SLAVIC 104N: Chernobyl in Media and Popular Culture

The course will introduce students to the Chernobyl nuclear disaster through the history of the late Soviet utopian project of the "atomic cities" to the intellectual, aesthetic, and artistic responses that the Chernobyl catastrophe generated in the post-Soviet Ukrainian, Belarusian, and Russian societies. During the course, we will study environmental, social, and ecological consequences of the Chernobyl disaster and analyze its many representations of Chernobyl in fictional, cinematographic, oral histories, map projects, VR, photography, and other media in order to understand how the disaster resonates across space and time. We will consider such issues as urban and technological utopias of the late Soviet Union, representations of the disaster; ethics; health and disease; the body and its deconstruction; ecology and climate; the appropriation of disaster narratives and disaster tourism; the media and cover-ups; and faith and religion.
Terms: Aut | Units: 3-5
Instructors: Ilchuk, Y. (PI)

SLAVIC 140: The Other Europe: Literature from East Central Europe (SLAVIC 340A)

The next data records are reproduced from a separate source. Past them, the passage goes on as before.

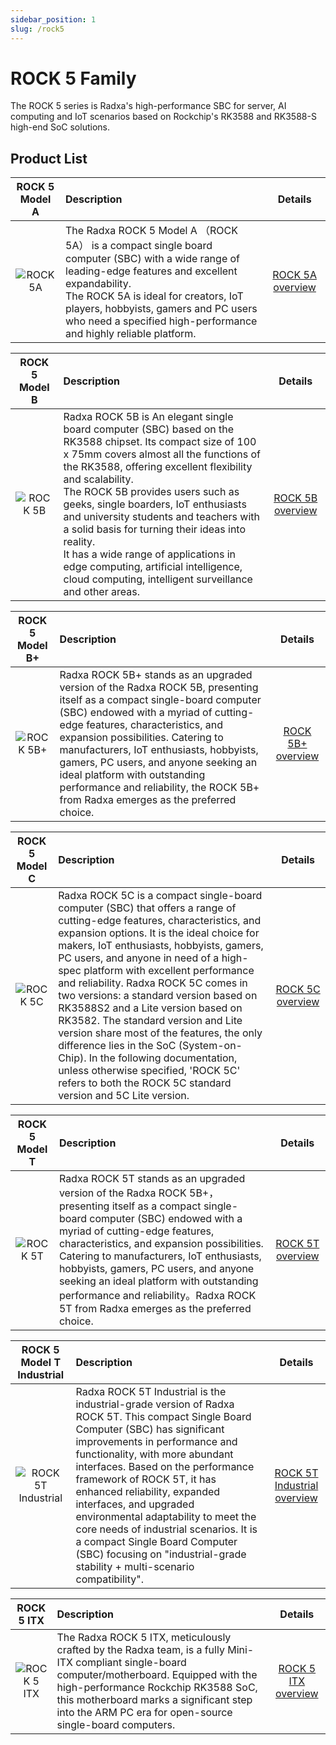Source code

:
 ```yaml
---
sidebar_position: 1
slug: /rock5
---
```


# ROCK 5 Family

The ROCK 5 series is Radxa's high-performance SBC for server, AI computing and IoT scenarios based on Rockchip's RK3588 and RK3588-S high-end SoC solutions.

## Product List

|               ROCK 5 Model A               | Description                                                                                                                                                                                                                                                                                                   |                          Details                           |
| :----------------------------------------: | :------------------------------------------------------------------------------------------------------------------------------------------------------------------------------------------------------------------------------------------------------------------------------------------------------------ | :--------------------------------------------------------: |
| ![ROCK 5A](/img/rock5a/ROCK-5A-comic.webp) | The Radxa ROCK 5 Model A （ROCK 5A） is a compact single board computer (SBC) with a wide range of leading-edge features and excellent expandability. <br/>The ROCK 5A is ideal for creators, IoT players, hobbyists, gamers and PC users who need a specified high-performance and highly reliable platform. | [ROCK 5A overview](/rock5/rock5a/getting-started/overview) |

|               ROCK 5 Model B               | Description                                                                                                                                                                                                                                                                                                                                                                                                                                                                                                                                    |                      Details                       |
| :----------------------------------------: | :--------------------------------------------------------------------------------------------------------------------------------------------------------------------------------------------------------------------------------------------------------------------------------------------------------------------------------------------------------------------------------------------------------------------------------------------------------------------------------------------------------------------------------------------- | :------------------------------------------------: |
| ![ROCK 5B](/img/rock5b/ROCK-5B-comic.webp) | Radxa ROCK 5B is An elegant single board computer (SBC) based on the RK3588 chipset. Its compact size of 100 x 75mm covers almost all the functions of the RK3588, offering excellent flexibility and scalability.<br/>The ROCK 5B provides users such as geeks, single boarders, IoT enthusiasts and university students and teachers with a solid basis for turning their ideas into reality.<br/>It has a wide range of applications in edge computing, artificial intelligence, cloud computing, intelligent surveillance and other areas. | [ROCK 5B overview](/rock5/rock5b/getting-started/) |

|               ROCK 5 Model B+               | Description                                                                                                                                                                                                                                                                                                                                                                                                                                      |                       Details                       |
| :-----------------------------------------: | :----------------------------------------------------------------------------------------------------------------------------------------------------------------------------------------------------------------------------------------------------------------------------------------------------------------------------------------------------------------------------------------------------------------------------------------------- | :-------------------------------------------------: |
| ![ROCK 5B+](/img/rock5b/ROCK-5B-comic.webp) | Radxa ROCK 5B+ stands as an upgraded version of the Radxa ROCK 5B, presenting itself as a compact single-board computer (SBC) endowed with a myriad of cutting-edge features, characteristics, and expansion possibilities. Catering to manufacturers, IoT enthusiasts, hobbyists, gamers, PC users, and anyone seeking an ideal platform with outstanding performance and reliability, the ROCK 5B+ from Radxa emerges as the preferred choice. | [ROCK 5B+ overview](/rock5/rock5b/getting-started/) |

|                     ROCK 5 Model C                     | Description                                                                                                                                                                                                                                                                                                                                                                                                                                                                                                                                                                                                                                                                                       |                      Details                      |
| :----------------------------------------------------: | :------------------------------------------------------------------------------------------------------------------------------------------------------------------------------------------------------------------------------------------------------------------------------------------------------------------------------------------------------------------------------------------------------------------------------------------------------------------------------------------------------------------------------------------------------------------------------------------------------------------------------------------------------------------------------------------------ | :-----------------------------------------------: |
| ![ROCK 5C](/img/rock5c/rock-5c-and-5c-lite-comic.webp) | Radxa ROCK 5C is a compact single-board computer (SBC) that offers a range of cutting-edge features, characteristics, and expansion options. It is the ideal choice for makers, IoT enthusiasts, hobbyists, gamers, PC users, and anyone in need of a high-spec platform with excellent performance and reliability. Radxa ROCK 5C comes in two versions: a standard version based on RK3588S2 and a Lite version based on RK3582. The standard version and Lite version share most of the features, the only difference lies in the SoC (System-on-Chip). In the following documentation, unless otherwise specified, 'ROCK 5C' refers to both the ROCK 5C standard version and 5C Lite version. | [ROCK 5C overview](/rock5/rock5c/getting-started) |

|               ROCK 5 Model T               | Description                                                                                                                                                                                                                                                                                                                                                                                                                                       |                      Details                      |
| :----------------------------------------: | :------------------------------------------------------------------------------------------------------------------------------------------------------------------------------------------------------------------------------------------------------------------------------------------------------------------------------------------------------------------------------------------------------------------------------------------------ | :-----------------------------------------------: |
| ![ROCK 5T](/img/rock5t/rock-5t-comic.webp) | Radxa ROCK 5T stands as an upgraded version of the Radxa ROCK 5B+，presenting itself as a compact single-board computer (SBC) endowed with a myriad of cutting-edge features, characteristics, and expansion possibilities. Catering to manufacturers, IoT enthusiasts, hobbyists, gamers, PC users, and anyone seeking an ideal platform with outstanding performance and reliability。Radxa ROCK 5T from Radxa emerges as the preferred choice. | [ROCK 5T overview](/rock5/rock5t/getting-started) |

|                    ROCK 5 Model T Industrial                     | Description                                                                                                                                                                                                                                                                                                                                                                                                                                                                                                                     |                           Details                            |
| :--------------------------------------------------------------: | :------------------------------------------------------------------------------------------------------------------------------------------------------------------------------------------------------------------------------------------------------------------------------------------------------------------------------------------------------------------------------------------------------------------------------------------------------------------------------------------------------------------------------ | :----------------------------------------------------------: |
| ![ROCK 5T Industrial](/img/rock5t/rock-5t-Industrial-comic.webp) | Radxa ROCK 5T Industrial is the industrial-grade version of Radxa ROCK 5T. This compact Single Board Computer (SBC) has significant improvements in performance and functionality, with more abundant interfaces. Based on the performance framework of ROCK 5T, it has enhanced reliability, expanded interfaces, and upgraded environmental adaptability to meet the core needs of industrial scenarios. It is a compact Single Board Computer (SBC) focusing on "industrial-grade stability + multi-scenario compatibility". | [ROCK 5T Industrial overview](/rock5/rock5t/getting-started) |

|                    ROCK 5 ITX                    | Description                                                                                                                                                                                                                                                                                  |                        Details                         |
| :----------------------------------------------: | :------------------------------------------------------------------------------------------------------------------------------------------------------------------------------------------------------------------------------------------------------------------------------------------- | :----------------------------------------------------: |
| ![ROCK 5 ITX](/img/rock5itx/rock5itx-comic.webp) | The Radxa ROCK 5 ITX, meticulously crafted by the Radxa team, is a fully Mini-ITX compliant single-board computer/motherboard. Equipped with the high-performance Rockchip RK3588 SoC, this motherboard marks a significant step into the ARM PC era for open-source single-board computers. | [ROCK 5 ITX overview](/rock5/rock5itx/getting-started) |
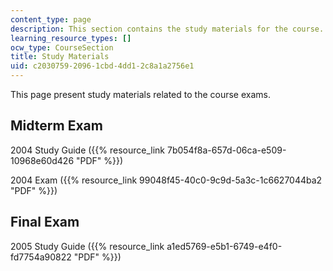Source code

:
 ```yaml
---
content_type: page
description: This section contains the study materials for the course.
learning_resource_types: []
ocw_type: CourseSection
title: Study Materials
uid: c2030759-2096-1cbd-4dd1-2c8a1a2756e1
---
```


This page present study materials related to the course exams.

Midterm Exam
------------

2004 Study Guide ({{% resource_link 7b054f8a-657d-06ca-e509-10968e60d426 "PDF" %}})

2004 Exam ({{% resource_link 99048f45-40c0-9c9d-5a3c-1c6627044ba2 "PDF" %}})

Final Exam
----------

2005 Study Guide ({{% resource_link a1ed5769-e5b1-6749-e4f0-fd7754a90822 "PDF" %}})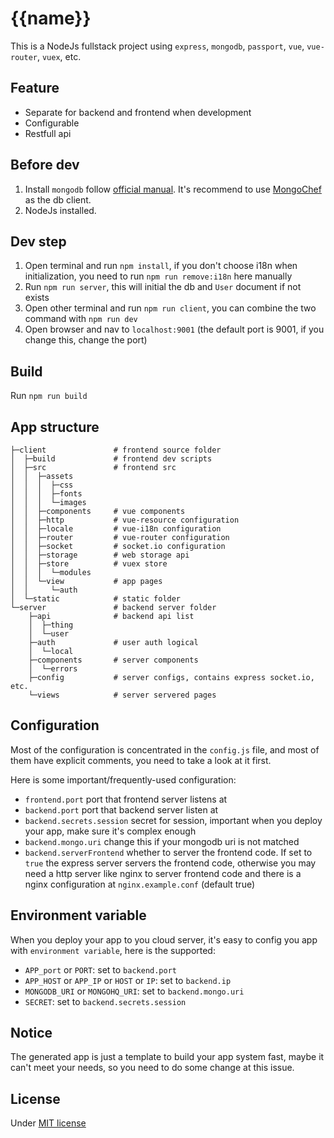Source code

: # {{name}}
This is a NodeJs fullstack project using `express`, `mongodb`, `passport`, `vue`, `vue-router`, `vuex`, etc.

## Feature
- Separate for backend and frontend when development
- Configurable
- Restfull api

## Before dev
1. Install `mongodb` follow [official manual](https://docs.mongodb.com/manual/installation/). It's recommend to use [MongoChef](3t.io/mongochef/) as the db client.
2. NodeJs installed.

## Dev step
1. Open terminal and run `npm install`, if you don't choose i18n when initialization, you need to run `npm run remove:i18n` here manually
2. Run `npm run server`, this will initial the db and `User` document if not exists
3. Open other terminal and run `npm run client`, you can combine the two command with `npm run dev`
4. Open browser and nav to `localhost:9001` (the default port is 9001, if you change this, change the port)

## Build
Run `npm run build`

## App structure
```
├─client               # frontend source folder
│  ├─build             # frontend dev scripts
│  ├─src               # frontend src
│  │  ├─assets
│  │  │  ├─css
│  │  │  ├─fonts
│  │  │  └─images
│  │  ├─components     # vue components
│  │  ├─http           # vue-resource configuration
│  │  ├─locale         # vue-i18n configuration
│  │  ├─router         # vue-router configuration
│  │  ├─socket         # socket.io configuration
│  │  ├─storage        # web storage api
│  │  ├─store          # vuex store
│  │  │  └─modules
│  │  └─view           # app pages
│  │     └─auth
│  └─static            # static folder
└─server               # backend server folder
    ├─api              # backend api list
    │  ├─thing
    │  └─user
    ├─auth             # user auth logical
    │  └─local
    ├─components       # server components
    │  └─errors
    ├─config           # server configs, contains express socket.io, etc.
    └─views            # server servered pages
```

## Configuration
Most of the configuration is concentrated in the `config.js` file, and most of them have explicit comments, you need to take a look at it first.

Here is some important/frequently-used configuration:
- `frontend.port` port that frontend server listens at
- `backend.port` port that backend server listen at
- `backend.secrets.session` secret for session, important when you deploy your app, make sure it's complex enough
- `backend.mongo.uri` change this if your mongodb uri is not matched
- `backend.serverFrontend` whether to server the frontend code. If set to `true` the express server servers the frontend code, otherwise you may need a http server like nginx to server frontend code and there is a nginx configuration at `nginx.example.conf` (default true)

## Environment variable
When you deploy your app to you cloud server, it's easy to config you app with `environment variable`, here is the supported:  
- `APP_port` or `PORT`: set to `backend.port`
- `APP_HOST` or `APP_IP` or `HOST` or `IP`: set to `backend.ip`
- `MONGODB_URI` or `MONGOHQ_URI`: set to `backend.mongo.uri`
- `SECRET`: set to `backend.secrets.session`

## Notice
The generated app is just a template to build your app system fast, maybe it can't meet your needs, so you need to do some change at this issue.

## License
Under [MIT license](./LICENSE)
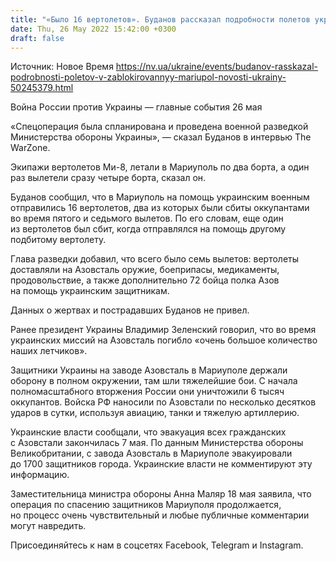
 ```yaml
---
title: "«Было 16 вертолетов». Буданов рассказал подробности полетов украинских летчиков в заблокированный Мариуполь"
date: Thu, 26 May 2022 15:42:00 +0300
draft: false
---
```

Источник: Новое Время https://nv.ua/ukraine/events/budanov-rasskazal-podrobnosti-poletov-v-zablokirovannyy-mariupol-novosti-ukrainy-50245379.html


Война России против Украины — главные события 26 мая

«Спецоперация была спланирована и проведена военной разведкой Министерства обороны Украины», — сказал Буданов в интервью The WarZone.

Экипажи вертолетов Ми-8, летали в Мариуполь по два борта, а один раз вылетели сразу четыре борта, сказал он.

Буданов сообщил, что в Мариуполь на помощь украинским военным отправились 16 вертолетов, два из которых были сбиты оккупантами во время пятого и седьмого вылетов. По его словам, еще один из вертолетов был сбит, когда отправлялся на помощь другому подбитому вертолету. 

Глава разведки добавил, что всего было семь вылетов: вертолеты доставляли на Азовсталь оружие, боеприпасы, медикаменты, продовольствие, а также дополнительно 72 бойца полка Азов на помощь украинским защитникам.

Данных о жертвах и пострадавших Буданов не привел.

Ранее президент Украины Владимир Зеленский говорил, что во время украинских миссий на Азовсталь погибло «очень большое количество наших летчиков».

Защитники Украины на заводе Азовсталь в Мариуполе держали оборону в полном окружении, там шли тяжелейшие бои. С начала полномасштабного вторжения России они уничтожили 6 тысяч оккупантов. Войска РФ наносили по Азовстали по несколько десятков ударов в сутки, используя авиацию, танки и тяжелую артиллерию.

Украинские власти сообщали, что эвакуация всех гражданских с Азовстали закончилась 7 мая. По данным Министерства обороны Великобритании, с завода Азовсталь в Мариуполе эвакуировали до 1700 защитников города. Украинские власти не комментируют эту информацию.

Заместительница министра обороны Анна Маляр 18 мая заявила, что операция по спасению защитников Мариуполя продолжается, но процесс очень чувствительный и любые публичные комментарии могут навредить. 

Присоединяйтесь к нам в соцсетях Facebook, Telegram и Instagram.

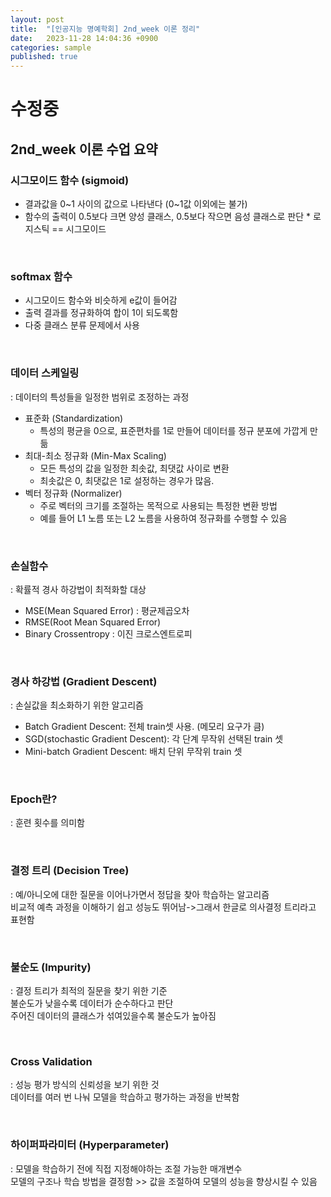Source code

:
 ```yaml
---
layout: post
title:  "[인공지능 명예학회] 2nd_week 이론 정리"
date:   2023-11-28 14:04:36 +0900
categories: sample
published: true
---
```

# 수정중
## 2nd_week 이론 수업 요약

### 시그모이드 함수 (sigmoid)
* 결과값을 0~1 사이의 값으로 나타낸다 (0~1값 이외에는 불가)
* 함수의 출력이 0.5보다 크면 양성 클래스, 0.5보다 작으면 음성 클래스로 판단 * 로지스틱 == 시그모이드

<br>

### softmax 함수
* 시그모이드 함수와 비슷하게 e값이 들어감 
* 출력 결과를 정규화하여 합이 1이 되도록함 
* 다중 클래스 분류 문제에서 사용

<br>

### 데이터 스케일링
: 데이터의 특성들을 일정한 범위로 조정하는 과정
* 표준화 (Standardization) 
    * 특성의 평균을 0으로, 표준편차를 1로 만들어 데이터를 정규 분포에 가깝게 만듦
* 최대-최소 정규화 (Min-Max Scaling) 
    * 모든 특성의 값을 일정한 최솟값, 최댓값 사이로 변환
    * 최솟값은 0, 최댓값은 1로 설정하는 경우가 많음.
* 벡터 정규화 (Normalizer) 
    * 주로 벡터의 크기를 조절하는 목적으로 사용되는 특정한 변환 방법
    * 예를 들어 L1 노름 또는 L2 노름을 사용하여 정규화를 수행할 수 있음

<br>

### 손실함수
: 확률적 경사 하강법이 최적화할 대상 
* MSE(Mean Squared Error) : 평균제곱오차 
* RMSE(Root Mean Squared Error)
* Binary Crossentropy : 이진 크로스엔트로피

<br>

### 경사 하강법 (Gradient Descent)
: 손실값을 최소화하기 위한 알고리즘
* Batch Gradient Descent: 전체 train셋 사용. (메모리 요구가 큼) 
* SGD(stochastic Gradient Descent): 각 단계 무작위 선택된 train 셋
* Mini-batch Gradient Descent: 배치 단위 무작위 train 셋

<br>

### Epoch란?
: 훈련 횟수를 의미함

<br>

### 결정 트리 (Decision Tree)
: 예/아니오에 대한 질문을 이어나가면서 정답을 찾아 학습하는 알고리즘 <br>
비교적 예측 과정을 이해하기 쉽고 성능도 뛰어남->그래서 한글로 의사결정 트리라고 표현함

<br>

### 불순도 (Impurity)
: 결정 트리가 최적의 질문을 찾기 위한 기준<br>
불순도가 낮을수록 데이터가 순수하다고 판단<br>
주어진 데이터의 클래스가 섞여있을수록 불순도가 높아짐<br>

<br>

### Cross Validation
: 성능 평가 방식의 신뢰성을 보기 위한 것 <br>
데이터를 여러 번 나눠 모델을 학습하고 평가하는 과정을 반복함

<br>

### 하이퍼파라미터 (Hyperparameter)
: 모델을 학습하기 전에 직접 지정해야하는 조절 가능한 매개변수 <br>
모델의 구조나 학습 방법을 결정함 >> 값을 조절하여 모델의 성능을 향상시킬 수 있음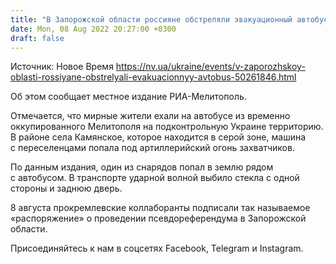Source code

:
 ```yaml
---
title: "В Запорожской области россияне обстреляли эвакуационный автобус"
date: Mon, 08 Aug 2022 20:27:00 +0300
draft: false
---
```

Источник: Новое Время https://nv.ua/ukraine/events/v-zaporozhskoy-oblasti-rossiyane-obstrelyali-evakuacionnyy-avtobus-50261846.html


 Об этом сообщает местное издание РИА-Мелитополь.

Отмечается, что мирные жители ехали на автобусе из временно оккупированного Мелитополя на подконтрольную Украине территорию. В районе села Камянское, которое находится в серой зоне, машина с переселенцами попала под артиллерийский огонь захватчиков.

По данным издания, один из снарядов попал в землю рядом с автобусом. В транспорте ударной волной выбило стекла с одной стороны и заднюю дверь.

8 августа прокремлевские коллаборанты подписали так называемое «распоряжение» о проведении псевдореферендума в Запорожской области.

Присоединяйтесь к нам в соцсетях Facebook, Telegram и Instagram.
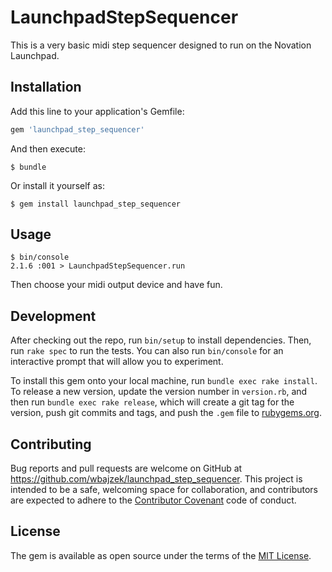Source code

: # LaunchpadStepSequencer

This is a very basic midi step sequencer designed to run on the Novation
Launchpad.
## Installation

Add this line to your application's Gemfile:

```ruby
gem 'launchpad_step_sequencer'
```

And then execute:

    $ bundle

Or install it yourself as:

    $ gem install launchpad_step_sequencer

## Usage

    $ bin/console
    2.1.6 :001 > LaunchpadStepSequencer.run

Then choose your midi output device and have fun.


## Development

After checking out the repo, run `bin/setup` to install dependencies. Then, run `rake spec` to run the tests. You can also run `bin/console` for an interactive prompt that will allow you to experiment.

To install this gem onto your local machine, run `bundle exec rake install`. To release a new version, update the version number in `version.rb`, and then run `bundle exec rake release`, which will create a git tag for the version, push git commits and tags, and push the `.gem` file to [rubygems.org](https://rubygems.org).

## Contributing

Bug reports and pull requests are welcome on GitHub at https://github.com/wbajzek/launchpad_step_sequencer. This project is intended to be a safe, welcoming space for collaboration, and contributors are expected to adhere to the [Contributor Covenant](contributor-covenant.org) code of conduct.


## License

The gem is available as open source under the terms of the [MIT License](http://opensource.org/licenses/MIT).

East Central Europe, both despite and because of its history of shape-shifting borders, has long been the locus of extraordinarily diverse humanity. There are few other regions where so many ethnicities, languages, and religions exist side by side -- or even closer than that -- with one another. It is also a region carved and re-carved into subject pieces by empires: Ottoman, Habsburg and Russian before World War I, violently torn between Nazi Germany and the Soviet Union during World War II, and forcibly coerced into a Bloc until the last decade of the 20th century. Polish poet and Nobel laureate Czeslaw Milosz asserted that "the most striking feature in Central European literature is its awareness of history": of history's somehow coexistent inexorability and caprice, and of its capacity for a full spectrum of absurdity, from tragic to banal to comic. This course will introduce works in translation by 20th- and 21st-century East Central European writers (Tokarczuk, Ugresic, Kassabova, Knezevic, and others) -- supplemented with selections from film, visual art, and music -- and consider how these creative works respond to the complexities of the region¿s history, cultural diversity, and individual and collective identities.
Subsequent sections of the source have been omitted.